Write out exactly the lines below that run from the one containing "Signup API endpoint" through the one containing "- No offline capability", both included, with no other lines.

EXTRACTED RECORDS:
════════════════════

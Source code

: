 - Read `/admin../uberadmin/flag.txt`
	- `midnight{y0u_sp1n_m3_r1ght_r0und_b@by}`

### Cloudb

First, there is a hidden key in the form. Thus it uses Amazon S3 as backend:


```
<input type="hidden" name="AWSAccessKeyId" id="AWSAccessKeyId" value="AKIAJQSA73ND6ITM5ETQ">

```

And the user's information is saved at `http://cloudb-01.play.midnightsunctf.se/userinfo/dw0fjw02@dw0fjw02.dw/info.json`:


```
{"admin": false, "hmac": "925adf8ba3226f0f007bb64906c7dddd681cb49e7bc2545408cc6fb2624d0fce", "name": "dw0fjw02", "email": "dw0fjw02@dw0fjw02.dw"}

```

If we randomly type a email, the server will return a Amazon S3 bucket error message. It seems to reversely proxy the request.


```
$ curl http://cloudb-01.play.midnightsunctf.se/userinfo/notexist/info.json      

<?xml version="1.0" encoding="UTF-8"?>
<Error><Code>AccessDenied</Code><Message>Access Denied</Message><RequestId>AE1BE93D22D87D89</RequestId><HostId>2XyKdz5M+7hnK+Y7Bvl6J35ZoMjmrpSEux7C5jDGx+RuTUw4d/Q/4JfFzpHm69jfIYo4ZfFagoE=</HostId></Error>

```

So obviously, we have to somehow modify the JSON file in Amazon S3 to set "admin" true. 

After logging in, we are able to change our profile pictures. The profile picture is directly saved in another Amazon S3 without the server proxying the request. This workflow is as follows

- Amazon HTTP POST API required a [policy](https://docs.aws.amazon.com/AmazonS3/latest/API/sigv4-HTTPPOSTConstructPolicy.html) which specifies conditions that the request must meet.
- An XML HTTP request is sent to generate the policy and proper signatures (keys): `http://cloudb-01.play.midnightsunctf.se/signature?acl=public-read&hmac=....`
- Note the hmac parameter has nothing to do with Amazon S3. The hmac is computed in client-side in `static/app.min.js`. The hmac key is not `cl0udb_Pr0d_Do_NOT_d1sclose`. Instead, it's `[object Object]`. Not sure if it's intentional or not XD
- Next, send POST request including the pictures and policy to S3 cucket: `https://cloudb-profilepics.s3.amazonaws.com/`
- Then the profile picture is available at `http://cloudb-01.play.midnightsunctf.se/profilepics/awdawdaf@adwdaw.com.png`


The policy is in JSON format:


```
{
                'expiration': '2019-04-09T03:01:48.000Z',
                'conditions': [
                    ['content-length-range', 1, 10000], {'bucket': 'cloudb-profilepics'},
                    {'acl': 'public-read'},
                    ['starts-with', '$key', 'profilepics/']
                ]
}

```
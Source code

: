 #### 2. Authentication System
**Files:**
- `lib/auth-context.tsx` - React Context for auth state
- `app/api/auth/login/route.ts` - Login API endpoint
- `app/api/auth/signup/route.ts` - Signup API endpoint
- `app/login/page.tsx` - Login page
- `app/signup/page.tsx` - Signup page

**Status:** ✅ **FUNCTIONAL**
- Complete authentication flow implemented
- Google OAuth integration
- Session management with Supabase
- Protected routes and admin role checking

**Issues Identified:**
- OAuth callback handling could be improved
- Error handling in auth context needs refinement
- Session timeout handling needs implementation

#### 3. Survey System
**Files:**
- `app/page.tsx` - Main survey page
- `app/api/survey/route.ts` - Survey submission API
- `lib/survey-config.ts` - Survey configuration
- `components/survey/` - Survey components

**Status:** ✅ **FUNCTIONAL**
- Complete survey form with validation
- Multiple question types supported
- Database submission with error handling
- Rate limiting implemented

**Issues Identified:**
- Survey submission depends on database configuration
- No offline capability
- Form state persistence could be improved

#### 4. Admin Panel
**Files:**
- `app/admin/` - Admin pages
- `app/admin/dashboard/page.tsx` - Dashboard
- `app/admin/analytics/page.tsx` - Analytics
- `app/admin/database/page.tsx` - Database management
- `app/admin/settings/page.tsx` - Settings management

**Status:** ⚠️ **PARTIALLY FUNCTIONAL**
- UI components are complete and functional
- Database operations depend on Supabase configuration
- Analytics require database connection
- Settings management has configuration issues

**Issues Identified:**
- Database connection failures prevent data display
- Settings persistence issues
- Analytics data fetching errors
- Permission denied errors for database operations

════════════════════

SOLUTION:
- `app/api/auth/signup/route.ts` - Signup API endpoint
- `app/login/page.tsx` - Login page
- `app/signup/page.tsx` - Signup page

**Status:** ✅ **FUNCTIONAL**
- Complete authentication flow implemented
- Google OAuth integration
- Session management with Supabase
- Protected routes and admin role checking

**Issues Identified:**
- OAuth callback handling could be improved
- Error handling in auth context needs refinement
- Session timeout handling needs implementation

#### 3. Survey System
**Files:**
- `app/page.tsx` - Main survey page
- `app/api/survey/route.ts` - Survey submission API
- `lib/survey-config.ts` - Survey configuration
- `components/survey/` - Survey components

**Status:** ✅ **FUNCTIONAL**
- Complete survey form with validation
- Multiple question types supported
- Database submission with error handling
- Rate limiting implemented

**Issues Identified:**
- Survey submission depends on database configuration
- No offline capability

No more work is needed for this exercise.